Stephen Swingler
Quick Facts
Biography
Stephen Thomas Swingler, PC (2 March 1915 – 19 February 1969) was a Labour Party politician in the United Kingdom. He was a Member of Parliament (MP) from 1945 to 1950, and from 1951 to 1969.
In the Labour landslide at the 1945 general election, he was elected as MP for the previously Conservative-held seat of Stafford. When the constituency was abolished at the 1950 general election, he contested the new Stafford and Stone seat, but was defeated by Hugh Fraser. At the 1951 general election he was returned as MP for Newcastle-under-Lyme, and held the seat until his death.

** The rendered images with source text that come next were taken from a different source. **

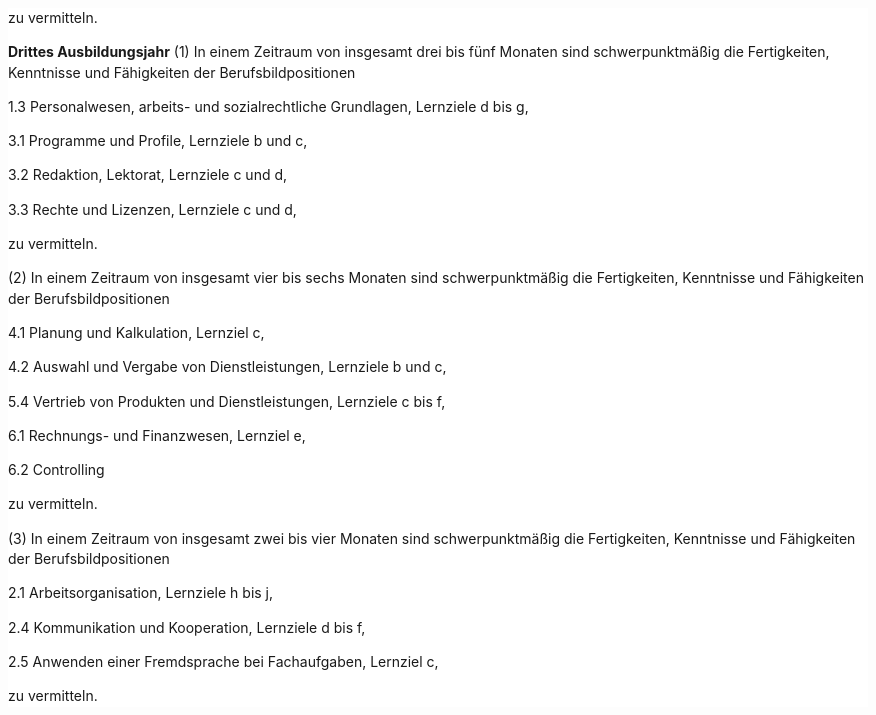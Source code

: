 

zu vermitteln.

**Drittes Ausbildungsjahr**
(1) In einem Zeitraum von insgesamt drei bis fünf Monaten sind
schwerpunktmäßig die Fertigkeiten, Kenntnisse und Fähigkeiten der
Berufsbildpositionen

1.3 Personalwesen, arbeits- und sozialrechtliche Grundlagen, Lernziele d
    bis g,


3.1 Programme und Profile, Lernziele b und c,


3.2 Redaktion, Lektorat, Lernziele c und d,


3.3 Rechte und Lizenzen, Lernziele c und d,



zu vermitteln.

(2) In einem Zeitraum von insgesamt vier bis sechs Monaten sind
schwerpunktmäßig die Fertigkeiten, Kenntnisse und Fähigkeiten der
Berufsbildpositionen

4.1 Planung und Kalkulation, Lernziel c,


4.2 Auswahl und Vergabe von Dienstleistungen, Lernziele b und c,


5.4 Vertrieb von Produkten und Dienstleistungen, Lernziele c bis f,


6.1 Rechnungs- und Finanzwesen, Lernziel e,


6.2 Controlling



zu vermitteln.

(3) In einem Zeitraum von insgesamt zwei bis vier Monaten sind
schwerpunktmäßig die Fertigkeiten, Kenntnisse und Fähigkeiten der
Berufsbildpositionen

2.1 Arbeitsorganisation, Lernziele h bis j,


2.4 Kommunikation und Kooperation, Lernziele d bis f,


2.5 Anwenden einer Fremdsprache bei Fachaufgaben, Lernziel c,



zu vermitteln.

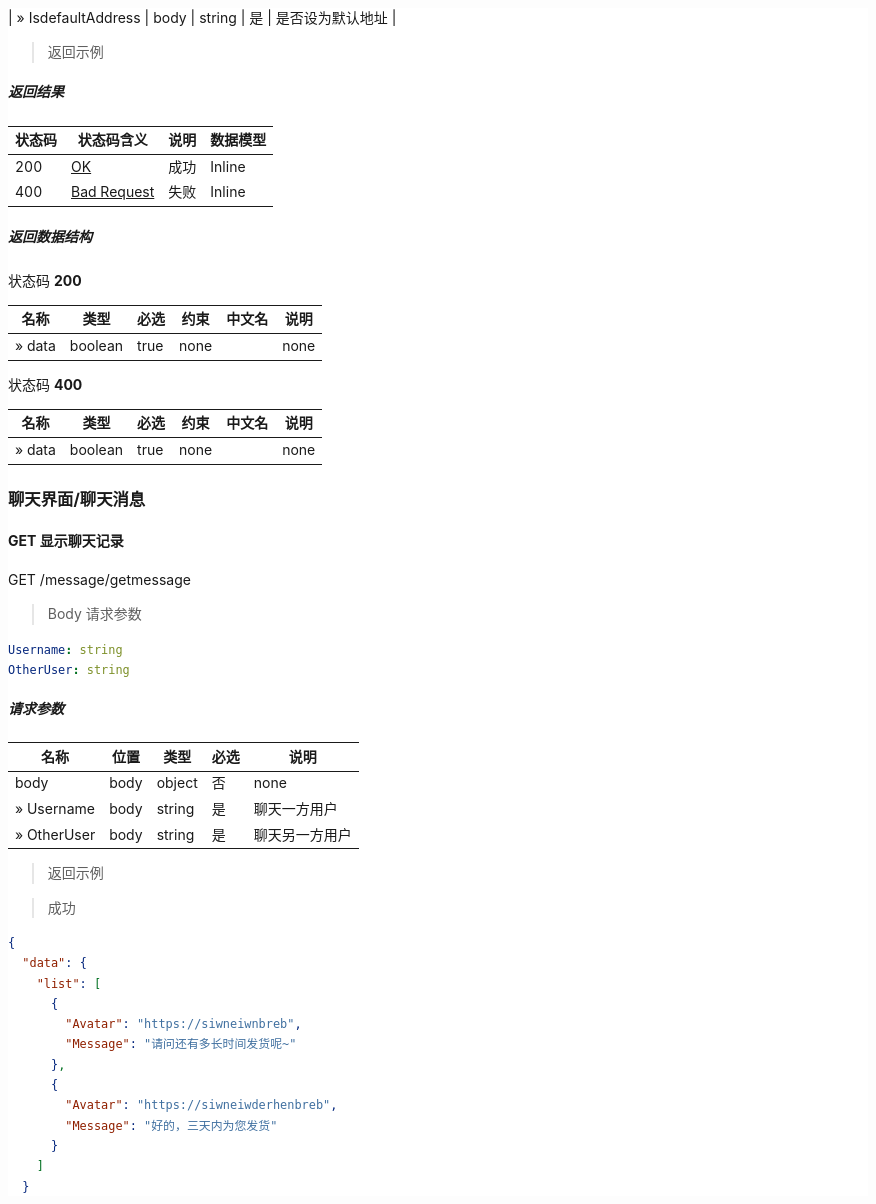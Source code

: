 | » IsdefaultAddress | body | string | 是   | 是否设为默认地址 |

> 返回示例

##### 返回结果

| 状态码 | 状态码含义                                                   | 说明 | 数据模型 |
| ------ | ------------------------------------------------------------ | ---- | -------- |
| 200    | [OK](https://tools.ietf.org/html/rfc7231#section-6.3.1)      | 成功 | Inline   |
| 400    | [Bad Request](https://tools.ietf.org/html/rfc7231#section-6.5.1) | 失败 | Inline   |

##### 返回数据结构

状态码 **200**

| 名称   | 类型    | 必选 | 约束 | 中文名 | 说明 |
| ------ | ------- | ---- | ---- | ------ | ---- |
| » data | boolean | true | none |        | none |

状态码 **400**

| 名称   | 类型    | 必选 | 约束 | 中文名 | 说明 |
| ------ | ------- | ---- | ---- | ------ | ---- |
| » data | boolean | true | none |        | none |

### 聊天界面/聊天消息

#### GET 显示聊天记录

GET /message/getmessage

> Body 请求参数

```yaml
Username: string
OtherUser: string

```

##### 请求参数

| 名称        | 位置 | 类型   | 必选 | 说明           |
| ----------- | ---- | ------ | ---- | -------------- |
| body        | body | object | 否   | none           |
| » Username  | body | string | 是   | 聊天一方用户   |
| » OtherUser | body | string | 是   | 聊天另一方用户 |

> 返回示例

> 成功

```json
{
  "data": {
    "list": [
      {
        "Avatar": "https://siwneiwnbreb",
        "Message": "请问还有多长时间发货呢~"
      },
      {
        "Avatar": "https://siwneiwderhenbreb",
        "Message": "好的，三天内为您发货"
      }
    ]
  }
```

In Harold Wilson's Labour Government 1964-1970, Swingler was Parliamentary Secretary to the Minister of Transport from 1964 to 1967. He was then promoted to Minister of State at the same department until November 1968, when he was moved to the new Department of Health and Social Security to become Minister of State for Social Services, and appointed as a Privy Councillor. the position he held when he died in office in 1969, aged 53.
John Bodkin Adams case
Swingler played an interesting but minor part in the John Bodkin Adams affair. On 8 November 1956, the Attorney-General Reginald Manningham-Buller handed the Scotland Yard report into Adams' activities to Dr McRae, Secretary of the British Medical Association (BMA), effectively the doctors' trade union in Britain. The prosecution's most valuable document was then copied and passed to Adams' defence counsel.
After a tip-off from a Daily Mail journalist, on 28 November Swingler (in conjunction with MP Hugh Delargy) addressed a question to the Attorney-General to be answered in the House of Commons on 3 December regarding Manningham-Buller's recent contacts with the General Medical Council. Manningham-Buller was absent on the day in question but gave a written reply stating he had "had no communications with the General Medical Council within the last six months." He avoided referring to the BMA directly (despite it being named in Delargy's question) and therefore avoided lying, though it could be argued, deliberately misled the House.
Adams was eventually acquitted of the murder of Edith Alice Morrell but was suspected by Home Office pathologist Francis Camps of killing 163 patients.